TSpC normalization and normalization to specific proteins for label-free spectral counting data was investigated on the example of M. oryzae. Normalization to TSpC revealed best correlation and lowest variance for all data sets. We have also shown that combination of different samples from the same organism yields to more protein identifications and that it is not necessarily required to have as many fractions as if one would need while analyzing a single sample.

The application of 2-fold change limits to identify up- and down-regulation in the proteome as it is done for label-free quantitation is satisfactory for proteins with TSpC numbers 5 to 50, but for higher TSpCs better models have to be developed.


The authors would like to thank the National Science Foundation (Grant Number MCB-0918611), the W. M. Keck Foundation, and North Carolina State University for financial support.

Figure Captions

Figure 1 - Experimental workflow.

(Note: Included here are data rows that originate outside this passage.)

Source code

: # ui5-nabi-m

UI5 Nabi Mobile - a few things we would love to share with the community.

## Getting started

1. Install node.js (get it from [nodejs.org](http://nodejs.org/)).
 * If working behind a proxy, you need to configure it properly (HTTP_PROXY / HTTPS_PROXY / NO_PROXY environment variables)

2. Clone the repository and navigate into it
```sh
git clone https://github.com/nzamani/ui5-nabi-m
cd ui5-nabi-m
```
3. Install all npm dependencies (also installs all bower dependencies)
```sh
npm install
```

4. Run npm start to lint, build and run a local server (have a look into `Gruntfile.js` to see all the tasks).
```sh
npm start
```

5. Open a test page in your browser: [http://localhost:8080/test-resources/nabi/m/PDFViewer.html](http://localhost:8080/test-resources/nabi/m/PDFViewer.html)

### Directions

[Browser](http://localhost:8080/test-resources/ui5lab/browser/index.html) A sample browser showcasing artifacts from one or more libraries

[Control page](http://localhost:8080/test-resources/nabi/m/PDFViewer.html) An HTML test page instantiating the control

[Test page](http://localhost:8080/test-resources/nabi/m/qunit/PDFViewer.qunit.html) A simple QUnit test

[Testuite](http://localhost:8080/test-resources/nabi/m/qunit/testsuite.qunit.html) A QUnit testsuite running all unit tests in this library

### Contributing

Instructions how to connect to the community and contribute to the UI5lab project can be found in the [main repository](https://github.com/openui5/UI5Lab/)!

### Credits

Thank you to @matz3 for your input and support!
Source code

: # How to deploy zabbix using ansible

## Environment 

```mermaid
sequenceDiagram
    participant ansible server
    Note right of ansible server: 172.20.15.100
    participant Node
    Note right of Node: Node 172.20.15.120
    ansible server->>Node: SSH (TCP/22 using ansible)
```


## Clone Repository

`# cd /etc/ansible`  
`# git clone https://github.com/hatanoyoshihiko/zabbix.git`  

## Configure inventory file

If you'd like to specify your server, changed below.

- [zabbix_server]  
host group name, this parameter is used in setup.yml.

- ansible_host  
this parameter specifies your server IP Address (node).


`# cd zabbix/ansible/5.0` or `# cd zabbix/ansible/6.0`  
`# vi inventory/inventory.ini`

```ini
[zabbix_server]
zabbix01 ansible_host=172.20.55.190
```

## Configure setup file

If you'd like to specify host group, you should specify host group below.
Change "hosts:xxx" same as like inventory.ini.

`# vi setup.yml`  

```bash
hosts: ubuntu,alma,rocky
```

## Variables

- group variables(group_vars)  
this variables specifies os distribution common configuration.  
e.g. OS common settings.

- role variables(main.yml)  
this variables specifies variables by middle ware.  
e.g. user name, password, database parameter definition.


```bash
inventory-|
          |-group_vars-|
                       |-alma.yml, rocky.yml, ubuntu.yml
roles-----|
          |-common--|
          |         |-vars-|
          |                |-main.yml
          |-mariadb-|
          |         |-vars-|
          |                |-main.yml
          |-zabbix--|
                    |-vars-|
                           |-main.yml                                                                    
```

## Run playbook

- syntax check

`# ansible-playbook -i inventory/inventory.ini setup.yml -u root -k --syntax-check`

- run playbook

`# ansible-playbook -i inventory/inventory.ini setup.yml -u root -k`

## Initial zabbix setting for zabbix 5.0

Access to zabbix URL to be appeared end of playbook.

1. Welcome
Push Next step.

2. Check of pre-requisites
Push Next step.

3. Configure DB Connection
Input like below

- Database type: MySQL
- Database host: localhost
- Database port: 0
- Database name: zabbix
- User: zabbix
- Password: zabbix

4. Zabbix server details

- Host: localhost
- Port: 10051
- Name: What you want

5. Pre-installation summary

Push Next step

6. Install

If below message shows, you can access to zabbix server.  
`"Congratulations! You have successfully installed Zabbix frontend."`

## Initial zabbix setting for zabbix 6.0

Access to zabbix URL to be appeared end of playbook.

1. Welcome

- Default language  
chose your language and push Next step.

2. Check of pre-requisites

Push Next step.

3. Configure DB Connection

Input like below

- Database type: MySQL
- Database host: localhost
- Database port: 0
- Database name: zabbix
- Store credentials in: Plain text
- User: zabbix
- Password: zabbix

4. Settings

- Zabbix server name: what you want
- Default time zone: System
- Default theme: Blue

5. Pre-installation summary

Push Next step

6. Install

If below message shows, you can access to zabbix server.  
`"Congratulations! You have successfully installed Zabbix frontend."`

The samples were prepared and processed on two different days. Twenty-five ng Myoglobin and 25 ng Ovalbumin were added to 50 µg of M. oryzae conidia protein. One dimensional SDS-PAGE separation and in-gel digestion were performed. Ten fractions from day 1 and 10 fractions from day 2 were analyzed in triplicate by nanoLC-MS using different traps and columns for each sample set. Additionally adjacent fractions from day 2 sample were pooled and also analyzed in triplicate by nanoLC-MS. The data was searched in MASCOT and compiled in ProteoIQ.

Figure 2 - Venn Diagrams showing the total protein numbers identified at 1% FDR in each sample by handling separately as well as by combining the data sets. Sample 2 yielded the highest number of identified proteins with 1477. (a) Combining sample 1 and 2 resulted in 1465 shared proteins. (b) Combining sample 2 and 2' yielded in 1392 shared proteins, where all proteins in sample 2' were already identified in sample 2.

Figure 3 - Unnormalized SpC Scatter for Proteins with SpC between 0-100. (a) Sample 2 vs. sample 1. (b) Sample 2 vs. sample 2'. A narrower distribution for (b) is observed due to same sample origin and difference in being more complex. Myoglobin has 21 SpC in sample 1 and sample 2. In sample 2' it is identified by 20 SpC. Ovalbumin has 63 SpC in sample 1, 88 SpC in sample 2 and only 45 SpC in sample 2'.

Figure 4 - Sequence coverage for (a) Myoglobin and (b) Ovalbumin.

Figure 5 - Unnormalized SpC data and average NSpCs (a) of sample 1 and sample 2 versus NSpCs for each protein (b) of sample 2 and sample 2' versus NSpCs for each protein are plotted. Total spectral count normalization shows a higher correlation than normalization to the spike-in proteins.

Figure 6 - Quantitation/sampling correlation plots (a) for sample 1 and 2. (b) for sample 2 and 2'. A narrower distribution is observed for sample 2 and 2'.

Figure 7 - Quantitation/sampling correlation plots for sample 1. (a) For proteins with total spectral count numbers between 5 and 50 a relatively broad distribution is observed. (b) Proteins with spectral counts between 50 and 100 have a narrower distribution. (c) Proteins with spectral counts higher than 100 have the narrowest distribution.

Figure 8 - Average number of NSpC is plotted against % Std deviation for sample 1 and 2. TSpC normalization, normalization to both of the spike-in proteins Myoglobin and Ovalbumin and normalization to each of the spike-in proteins was performed. Lowest variance is observed for TSpC normalization.